We saw a factor of 3 time-wise in favour of the FDB Java API based on the shape
of our keys and values.
Context
We have some use-cases where we are only interested in the data contain in the
key but not in the value. Thus, we don’t want to spend time deserializing the
value into a Record.
The problem
Using scanRecords, it seems that there is no way to skip the deserialization as
the signature has to return a FDBStoredRecord:
In the current codebase, I don’t find any other method than FDBRecordStore#loadRawRecordAsync to return a FDBRawRecord.
My question: Is there anything in the API to return a cursor of FDBRawRecord-like skipping the deserialization?

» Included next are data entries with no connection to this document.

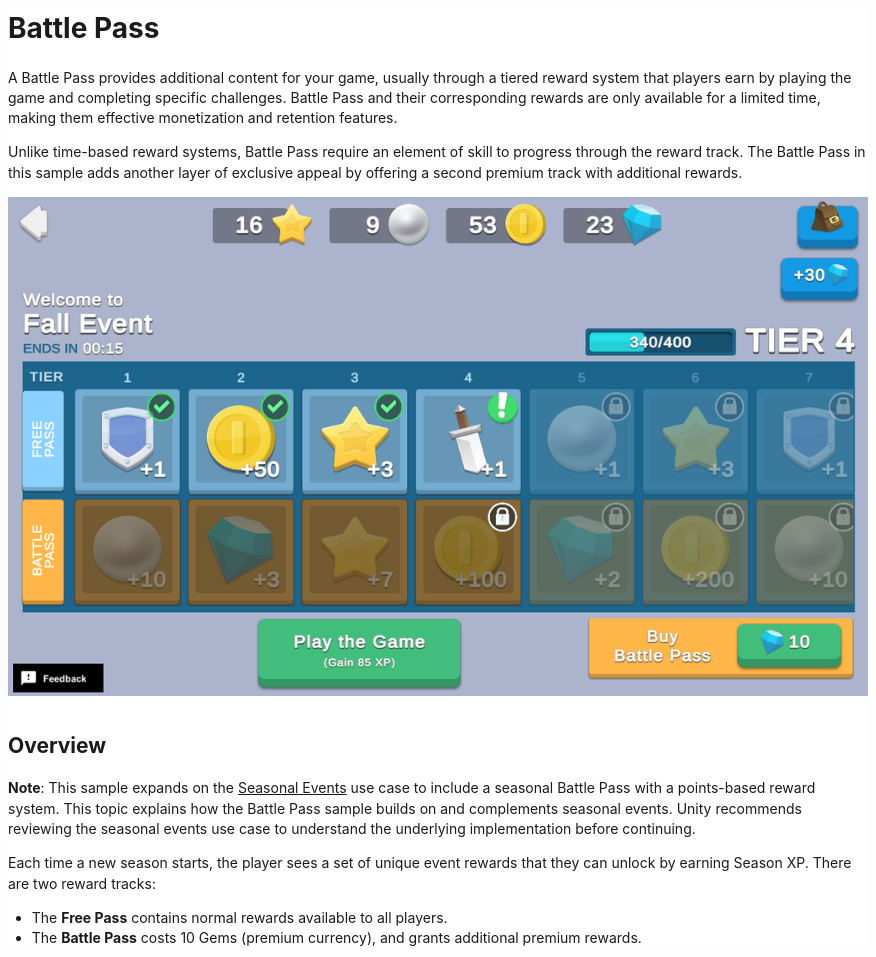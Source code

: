 # Battle Pass

A Battle Pass provides additional content for your game, usually through a tiered reward system that players earn by playing the game and completing specific challenges. Battle Pass and their corresponding rewards are only available for a limited time, making them effective monetization and retention features.

Unlike time-based reward systems, Battle Pass require an element of skill to progress through the reward track. The Battle Pass in this sample adds another layer of exclusive appeal by offering a second premium track with additional rewards.

![Battle Pass scene](Documentation~/Battle_Pass_scene.png)


## Overview

**Note**: This sample expands on the [Seasonal Events](https://github.com/Unity-Technologies/com.unity.services.samples.game-operations/blob/main/Assets/Use%20Case%20Samples/Seasonal%20Events/README.md) use case to include a seasonal Battle Pass with a points-based reward system. This topic explains how the Battle Pass sample builds on and complements seasonal events. Unity recommends reviewing the seasonal events use case to understand the underlying implementation before continuing.

Each time a new season starts, the player sees a set of unique event rewards that they can unlock by earning Season XP. There are two reward tracks:
- The **Free Pass** contains normal rewards available to all players.
- The **Battle Pass** costs 10 Gems (premium currency), and grants additional premium rewards.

Or in that case, do we have to fall back to the FDB Java API?
Our idea
If at the moment we have to fall back to the FDB Java API, do you think the FDB Record Layer team
would accept a PR to introduce a new method in FDBRecordStore with the following signature:
public RecordCursor<FDBRawRecord> scanRawRecords(@Nullable final Tuple low, @Nullable final Tuple high,
@Nonnull final EndpointType lowEndpoint, @Nonnull final EndpointType highEndpoint,
@Nullable byte[] continuation,
@Nonnull ScanProperties scanProperties)
In any case, thank you for the awesome work you did.
Seems like the right solution here would be to make a LazyFDBStoredRecord that deserializes on demand. Could be more generally useful. Also, still hoping for a scan that only returns keys over the wire unless that has been added since I last checked.
To be useful, the new LazyFDBStoredRecord would need to additionally have the getRawRecord method. Which means either it has a strange contract where that stops working as soon as you call getRecord or memory consumption is effectively doubled so it can keep the original around, just in case, and those bytes won’t immediately be GC’ed after conversion as now.